▶ **EXERCISE INPUTS**:
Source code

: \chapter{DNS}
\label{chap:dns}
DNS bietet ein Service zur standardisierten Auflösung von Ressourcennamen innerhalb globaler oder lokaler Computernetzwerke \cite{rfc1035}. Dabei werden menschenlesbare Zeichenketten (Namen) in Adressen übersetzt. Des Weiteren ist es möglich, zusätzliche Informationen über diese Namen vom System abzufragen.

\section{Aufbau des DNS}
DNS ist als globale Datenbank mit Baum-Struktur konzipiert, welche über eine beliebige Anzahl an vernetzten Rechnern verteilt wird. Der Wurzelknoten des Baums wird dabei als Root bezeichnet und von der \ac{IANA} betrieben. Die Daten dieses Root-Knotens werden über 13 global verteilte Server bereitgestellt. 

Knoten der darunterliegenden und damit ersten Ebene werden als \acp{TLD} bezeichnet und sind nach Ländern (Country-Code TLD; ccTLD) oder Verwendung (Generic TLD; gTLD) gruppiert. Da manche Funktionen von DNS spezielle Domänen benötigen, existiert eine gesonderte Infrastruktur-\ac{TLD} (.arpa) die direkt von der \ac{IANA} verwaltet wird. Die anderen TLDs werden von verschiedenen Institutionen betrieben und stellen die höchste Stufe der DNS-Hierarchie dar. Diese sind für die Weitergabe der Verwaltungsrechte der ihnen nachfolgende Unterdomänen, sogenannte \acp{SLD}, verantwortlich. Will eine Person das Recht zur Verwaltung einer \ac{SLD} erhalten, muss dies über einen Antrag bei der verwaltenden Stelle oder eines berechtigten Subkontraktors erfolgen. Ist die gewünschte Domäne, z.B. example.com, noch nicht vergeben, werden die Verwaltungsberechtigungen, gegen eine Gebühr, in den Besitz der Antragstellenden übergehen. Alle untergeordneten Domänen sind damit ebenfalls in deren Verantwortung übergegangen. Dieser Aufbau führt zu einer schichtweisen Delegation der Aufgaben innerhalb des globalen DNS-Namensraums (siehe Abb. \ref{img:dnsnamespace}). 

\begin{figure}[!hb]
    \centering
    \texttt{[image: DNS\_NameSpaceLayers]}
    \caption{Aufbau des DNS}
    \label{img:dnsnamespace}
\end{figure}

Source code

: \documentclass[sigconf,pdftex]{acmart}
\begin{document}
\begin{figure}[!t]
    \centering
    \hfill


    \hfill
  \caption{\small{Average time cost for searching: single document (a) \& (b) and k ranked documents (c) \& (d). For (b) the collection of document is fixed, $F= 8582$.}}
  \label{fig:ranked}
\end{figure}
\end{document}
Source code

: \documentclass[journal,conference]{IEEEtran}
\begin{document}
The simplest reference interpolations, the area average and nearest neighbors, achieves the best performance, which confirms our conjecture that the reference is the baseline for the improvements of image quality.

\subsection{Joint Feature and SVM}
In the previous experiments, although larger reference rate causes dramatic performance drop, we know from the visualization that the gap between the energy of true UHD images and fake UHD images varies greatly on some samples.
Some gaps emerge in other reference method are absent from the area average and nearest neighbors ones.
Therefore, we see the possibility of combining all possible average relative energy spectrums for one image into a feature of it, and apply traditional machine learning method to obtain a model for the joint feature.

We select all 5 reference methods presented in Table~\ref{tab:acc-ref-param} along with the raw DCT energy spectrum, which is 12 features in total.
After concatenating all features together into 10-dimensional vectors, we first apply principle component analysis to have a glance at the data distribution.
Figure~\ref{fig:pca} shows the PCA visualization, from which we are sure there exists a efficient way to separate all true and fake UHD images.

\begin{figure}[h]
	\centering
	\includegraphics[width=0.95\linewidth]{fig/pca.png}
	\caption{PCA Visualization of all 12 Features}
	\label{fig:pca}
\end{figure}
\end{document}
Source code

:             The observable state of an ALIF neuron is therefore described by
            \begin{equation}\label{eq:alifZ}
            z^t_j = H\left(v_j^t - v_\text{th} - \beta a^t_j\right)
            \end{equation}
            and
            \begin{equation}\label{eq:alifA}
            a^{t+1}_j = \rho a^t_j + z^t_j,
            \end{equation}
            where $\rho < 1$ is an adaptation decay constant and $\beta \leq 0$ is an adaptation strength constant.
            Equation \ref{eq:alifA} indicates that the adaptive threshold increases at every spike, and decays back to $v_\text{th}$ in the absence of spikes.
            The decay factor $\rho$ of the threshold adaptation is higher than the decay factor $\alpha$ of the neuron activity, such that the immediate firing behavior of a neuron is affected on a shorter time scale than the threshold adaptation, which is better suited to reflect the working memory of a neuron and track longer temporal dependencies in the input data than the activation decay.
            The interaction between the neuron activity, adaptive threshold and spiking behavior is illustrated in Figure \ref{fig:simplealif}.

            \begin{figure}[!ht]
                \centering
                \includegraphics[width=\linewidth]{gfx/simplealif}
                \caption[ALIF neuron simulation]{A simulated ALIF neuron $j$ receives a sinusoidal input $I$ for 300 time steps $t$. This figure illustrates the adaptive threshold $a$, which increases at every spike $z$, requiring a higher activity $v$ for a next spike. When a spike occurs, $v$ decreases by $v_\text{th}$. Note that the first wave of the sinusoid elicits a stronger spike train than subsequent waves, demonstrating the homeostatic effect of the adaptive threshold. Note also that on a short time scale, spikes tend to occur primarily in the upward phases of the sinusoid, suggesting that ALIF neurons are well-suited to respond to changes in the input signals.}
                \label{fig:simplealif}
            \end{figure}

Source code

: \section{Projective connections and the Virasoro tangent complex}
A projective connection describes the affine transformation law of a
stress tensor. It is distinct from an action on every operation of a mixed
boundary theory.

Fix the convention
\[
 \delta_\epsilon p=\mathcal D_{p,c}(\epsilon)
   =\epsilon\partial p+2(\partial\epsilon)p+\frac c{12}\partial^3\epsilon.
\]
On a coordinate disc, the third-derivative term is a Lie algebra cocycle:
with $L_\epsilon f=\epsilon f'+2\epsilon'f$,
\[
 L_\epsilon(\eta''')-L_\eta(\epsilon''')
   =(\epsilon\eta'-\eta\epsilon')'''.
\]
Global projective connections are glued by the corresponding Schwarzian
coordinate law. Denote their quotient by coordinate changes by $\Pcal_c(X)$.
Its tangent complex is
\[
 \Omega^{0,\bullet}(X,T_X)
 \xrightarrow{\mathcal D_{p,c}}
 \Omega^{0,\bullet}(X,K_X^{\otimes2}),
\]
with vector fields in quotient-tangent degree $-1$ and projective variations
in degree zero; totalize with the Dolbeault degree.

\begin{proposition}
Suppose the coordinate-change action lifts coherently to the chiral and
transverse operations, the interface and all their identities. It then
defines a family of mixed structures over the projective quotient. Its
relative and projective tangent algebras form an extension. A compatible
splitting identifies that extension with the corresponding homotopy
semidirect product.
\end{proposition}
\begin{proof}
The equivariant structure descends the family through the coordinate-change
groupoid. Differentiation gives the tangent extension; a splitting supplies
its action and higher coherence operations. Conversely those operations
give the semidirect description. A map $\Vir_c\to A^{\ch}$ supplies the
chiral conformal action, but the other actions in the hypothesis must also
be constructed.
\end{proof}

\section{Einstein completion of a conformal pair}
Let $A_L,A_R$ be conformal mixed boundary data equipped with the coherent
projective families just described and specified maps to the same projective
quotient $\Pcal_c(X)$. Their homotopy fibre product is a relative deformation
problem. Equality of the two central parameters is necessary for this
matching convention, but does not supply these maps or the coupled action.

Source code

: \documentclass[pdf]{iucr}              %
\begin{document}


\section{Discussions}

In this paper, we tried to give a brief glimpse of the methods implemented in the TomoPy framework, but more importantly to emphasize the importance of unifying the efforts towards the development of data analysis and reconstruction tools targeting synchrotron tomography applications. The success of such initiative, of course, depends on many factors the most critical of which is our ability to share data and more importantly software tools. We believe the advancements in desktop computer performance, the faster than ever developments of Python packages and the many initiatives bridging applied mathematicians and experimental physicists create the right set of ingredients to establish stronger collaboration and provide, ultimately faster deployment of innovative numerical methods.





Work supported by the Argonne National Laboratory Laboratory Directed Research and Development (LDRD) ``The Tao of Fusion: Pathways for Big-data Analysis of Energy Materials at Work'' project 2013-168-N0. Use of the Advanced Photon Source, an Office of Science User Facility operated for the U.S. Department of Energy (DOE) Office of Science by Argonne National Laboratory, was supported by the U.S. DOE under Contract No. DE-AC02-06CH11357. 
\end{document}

▶ **WHAT YOU NEED TO DO**: Check each line above for the string "centering" and copy those that have it.

▶ **OUTPUT OF THE TASK**:
    \centering
    \centering
	\centering
                \centering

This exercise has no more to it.